Nino Katamadze, une âme géorgienne

Par BENJAMIN HUTTER

Inutile de parler politique ou vie quotidienne avec Nino Katamadze : la chanteuse géorgienne ne jure que par la poésie. Avec nous elle évoque ses premiers pas sur les planches, la beauté de sa langue natale et son amour de la Géorgie.

Photo Benjamin Hutter

« Venez en Géorgie ». Sur scène, dans le public, entre les morceaux et par ses chansons, Nino Katamadze veut faire passer le message. Et elle y met les moyens : pour sa tournée actuelle elle est accompagnée par deux orchestres en plus de son groupe, soit environ cinquante musiciens sur les planches. C’est puissant, c’est profond, c’est plein d’âme. « Tous ceux qui mettent les pieds dans notre pays se sentent différents. Il y a en Géorgie une profondeur et des couleurs uniques. J’aimerais qu’après m’avoir écoutée, les gens aient envie de venir », livre-t-elle.

Elle ne veut pas dire « pour ses paysages » ni « pour son bon vin ». Quand on lui demande ce que représente pour elle la Géorgie, la chanteuse répond en six mots : ouverture, température, générosité, don de soi, les yeux, les oiseaux.

« Peintre de la couleur géorgienne »

Nino Katamadze raconte son pays en version originale. « Chanter des amours géorgiens ou des souvenirs d’enfance en anglais, sans la phonétique et les couleurs de ma langue, aurait été un non-sens ». Alors elle compose avec ses propres tons et rêve de devenir « peintre de la couleur géorgienne ». Ses albums seront donc White (2006), Black (2006), Blue (2008), Red (2010) et Green (2011).

Pour comprendre cette image il faut la voir à l’œuvre dans le film documentaire qui lui est consacré, Русалка (« La Sirène », disponible sur son site). En quelques minutes elle suggère le chaos à son bassiste, le cosmos à son guitariste et improvise une mélodie. Un nouveau morceau est né sous l’œil de la caméra. Sans vraiment de rythme, sans vraiment de repères. Mais tout de suite : on sent la Géorgie.

De quoi parle Nino Katamadze dans ses textes ? « Une chanson évoque par exemple le silence des poupées de mon enfance », nous explique-t-elle. « Quand le vers s’arrête, le silence s’installe. C’est ça que je chante ». Ou encore, « quand une fois, dans la rue, le vent m’a ramené l’odeur de ses cheveux »…

« Je ne me rappelle pas de ma vie sans musique »
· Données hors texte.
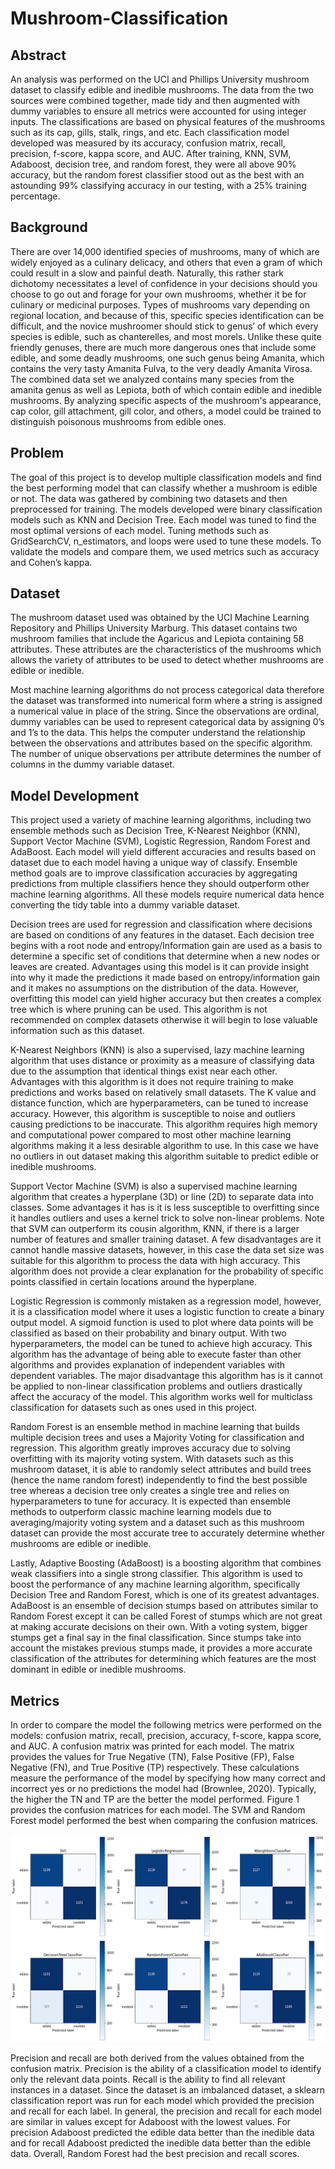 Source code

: # Mushroom-Classification
## Abstract

An analysis was performed on the UCI and Phillips University mushroom dataset to classify edible and inedible mushrooms.  The data from the two sources were combined together, made tidy and then augmented with dummy variables to ensure all metrics were accounted for using integer inputs.  The classifications are based on physical features of the mushrooms such as its cap, gills, stalk, rings, and etc. Each classification model developed was measured by its accuracy, confusion matrix, recall, precision, f-score, kappa score, and AUC.  After training, KNN, SVM, Adaboost, decision tree, and random forest, they were all above 90% accuracy, but the random forest classifier stood out as the best with an astounding 99% classifying accuracy in our testing, with a 25% training percentage. 

## Background 

There are over 14,000 identified species of mushrooms, many of which are widely enjoyed as a culinary delicacy, and others that even a gram of which could result in a slow and painful death.  Naturally, this rather stark dichotomy necessitates a level of confidence in your decisions should you choose to go out and forage for your own mushrooms, whether it be for culinary or medicinal purposes.  Types of mushrooms vary depending on regional location, and because of this, specific species identification can be difficult, and the novice mushroomer should stick to genus’ of which every species is edible, such as chanterelles, and most morels.  Unlike these quite friendly genuses, there are much more dangerous ones that include some edible, and some deadly mushrooms, one such genus being Amanita, which contains the very tasty Amanita Fulva, to the very deadly Amanita Virosa.  The combined data set we analyzed contains many species from the amanita genus as well as Lepiota, both of which contain edible and inedible mushrooms.  By analyzing specific aspects of the mushroom's appearance, cap color, gill attachment,  gill color, and others, a model could be trained to distinguish poisonous mushrooms from edible ones.

## Problem

The goal of this project is to develop multiple classification models and find the best performing model that can classify whether a mushroom is edible or not. The data was gathered by combining two datasets and then preprocessed for training. The models developed were binary classification models such as KNN and Decision Tree. Each model was tuned to find the most optimal versions of each model. Tuning methods such as GridSearchCV, n_estimators, and loops were used to tune these models. To validate the models and compare them, we used metrics such as accuracy and Cohen’s kappa.

## Dataset

The mushroom dataset used was obtained by the UCI Machine Learning Repository and Phillips University Marburg. This dataset contains two mushroom families that include the Agaricus and Lepiota containing 58 attributes. These attributes are the characteristics of the mushrooms which allows the variety of attributes to be used to detect whether mushrooms are edible or inedible.

Most machine learning algorithms do not process categorical data therefore the dataset was transformed into numerical form where a string is assigned a numerical value in place of the string. Since the observations are ordinal, dummy variables can be used to represent categorical data by assigning 0’s and 1’s to the data. This helps the computer understand the relationship between the observations and attributes based on the specific algorithm. The number of unique observations per attribute determines the number of columns in the dummy variable dataset.


## Model Development

This project used a variety of machine learning algorithms, including two ensemble methods such as Decision Tree, K-Nearest Neighbor (KNN), Support Vector Machine (SVM), Logistic Regression, Random Forest and AdaBoost. Each model will yield different accuracies and results based on dataset due to each model having a unique way of classify. Ensemble method goals are to improve classification accuracies by aggregating predictions from multiple classifiers hence they should outperform other machine learning algorithms. All these models require numerical data hence converting the tidy table into a dummy variable dataset.

Decision trees are used for regression and classification where decisions are based on conditions of any features in the dataset. Each decision tree begins with a root node and entropy/Information gain are used as a basis to determine a specific set of conditions that determine when a new nodes or leaves are created. Advantages using this model is it can provide insight into why it made the predictions it made based on entropy/information gain and it makes no assumptions on the distribution of the data. However, overfitting this model can yield higher accuracy but then creates a complex tree which is where pruning can be used. This algorithm is not recommended on complex datasets otherwise it will begin to lose valuable information such as this dataset.
	
K-Nearest Neighbors (KNN) is also a supervised, lazy machine learning algorithm that uses distance or proximity as a measure of classifying data due to the assumption that identical things exist near each other. Advantages with this algorithm is it does not require training to make predictions and works based on relatively small datasets. The K value and distance function, which are hyperparameters, can be tuned to increase accuracy. However, this algorithm is susceptible to noise and outliers causing predictions to be inaccurate. This algorithm requires high memory and computational power compared to most other machine learning algorithms making it a less desirable algorithm to use. In this case we have no outliers in out dataset making this algorithm suitable to predict edible or inedible mushrooms.

Support Vector Machine (SVM) is also a supervised machine learning algorithm that creates a hyperplane (3D) or line (2D) to separate data into classes. Some advantages it has is it is less susceptible to overfitting since it handles outliers and uses a kernel trick to solve non-linear problems. Note that SVM can outperform its cousin algorithm, KNN, if there is a larger number of features and smaller training dataset. A few disadvantages are it cannot handle massive datasets, however, in this case the data set size was suitable for this algorithm to process the data with high accuracy. This algorithm does not provide a clear explanation for the probability of specific points classified in certain locations around the hyperplane.
	
Logistic Regression is commonly mistaken as a regression model, however, it is a classification model where it uses a logistic function to create a binary output model. A sigmoid function is used to plot where data points will be classified as based on their  probability and binary output. With two hyperparameters, the model can be tuned to achieve high accuracy. This algorithm has the advantage of being able to execute faster than other algorithms and provides explanation of independent variables with dependent variables.  The major disadvantage this algorithm has is it cannot be applied to non-linear classification problems and outliers drastically affect the accuracy of the model. This algorithm works well for multiclass classification for datasets such as ones used in this project.	

Random Forest is an ensemble method in machine learning that builds multiple decision trees and uses a Majority Voting for classification and regression. This algorithm greatly improves accuracy due to solving overfitting with its majority voting system. With datasets such as this mushroom dataset, it is able to randomly select attributes and build trees (hence the name random forest) independently to find the best possible tree whereas a decision tree only creates a single tree and relies on hyperparameters to tune for accuracy. It is expected than ensemble methods to outperform classic machine learning models due to averaging/majority voting system and a dataset such as this mushroom dataset can provide the most accurate tree to accurately determine whether mushrooms are edible or inedible. 
	
Lastly, Adaptive Boosting (AdaBoost) is a boosting algorithm that combines weak classifiers into a single strong classifier. This algorithm is used to boost the performance of any machine learning algorithm, specifically Decision Tree and Random Forest, which is one of its greatest advantages. AdaBoost is an ensemble of decision stumps based on attributes similar to Random Forest except it can be called Forest of stumps which are not great at making accurate decisions on their own. With a voting system, bigger stumps get a final say in the final classification. Since stumps take into account the mistakes previous stumps made, it provides a more accurate classification of the attributes for determining which features are the most dominant in edible or inedible mushrooms. 


## Metrics

In order to compare the model the following metrics were performed on the models: confusion matrix, recall, precision, accuracy, f-score, kappa score, and AUC. A confusion matrix was printed for each model. The matrix provides the values for True Negative (TN), False Positive (FP), False Negative (FN), and True Positive (TP) respectively. These calculations measure the performance of the model by specifying how many correct and incorrect yes or no predictions the model had (Brownlee, 2020). Typically, the higher the TN and TP are the better the model performed. Figure 1 provides the confusion matrices for each model. The SVM and Random Forest model performed the best when comparing the confusion matrices.

![Confusion Matrix](/Images/ConfusionMatrix.png)

Precision and recall are both derived from the values obtained from the confusion matrix.  Precision is the ability of a classification model to identify only the relevant data points. Recall is the ability to find all relevant instances in a dataset. Since the dataset is an imbalanced dataset, a sklearn classification report was run for each model which provided the precision and recall for each label.  In general, the precision and recall for each model are similar in values except for Adaboost with the lowest values. For precision Adaboost predicted the edible data better than the inedible data and for recall Adaboost predicted the inedible data better than the edible data. Overall, Random Forest had the best precision and recall scores.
Quand on la voit, sur scène, diriger ses deux orchestres à la fois pendant de longues phases d’improvisation, on se demande par où elle a commencé. « Je ne sais plus. Je ne me rappelle pas de ma vie sans musique. D’un instrument que j’ai découvert en premier. Un peu de cette lumière la première fois que je suis montée sur scène, à cinq ans. J’ai toujours chanté, partout, tout le temps. Si j’arrêtais aujourd’hui je ne saurais rien faire d’autre », résume-t-elle. « C’est là que je veux vivre, dans la musique, le seul endroit où je me sens complètement libre ».

Autre mystère : elle est souvent sollicitée par des artistes étrangers – comme Bobby McFerrin pour un opéra improvisé en 2010 – mais en dehors de la Géorgie et de la Russie, Nino Katamadze reste une artiste confidentielle. « Je ne tourne pas de clips, ne donne pas d’interviews à outrance à chaque sortie d’album. Avec mon groupe, nous jouons surtout là où l’on nous connaît – nous n’avons simplement pas le temps de nous occuper de promotion », conclut-elle. Lors de son passage à Moscou au début du printemps, la salle du Crocus City Hall était bondée.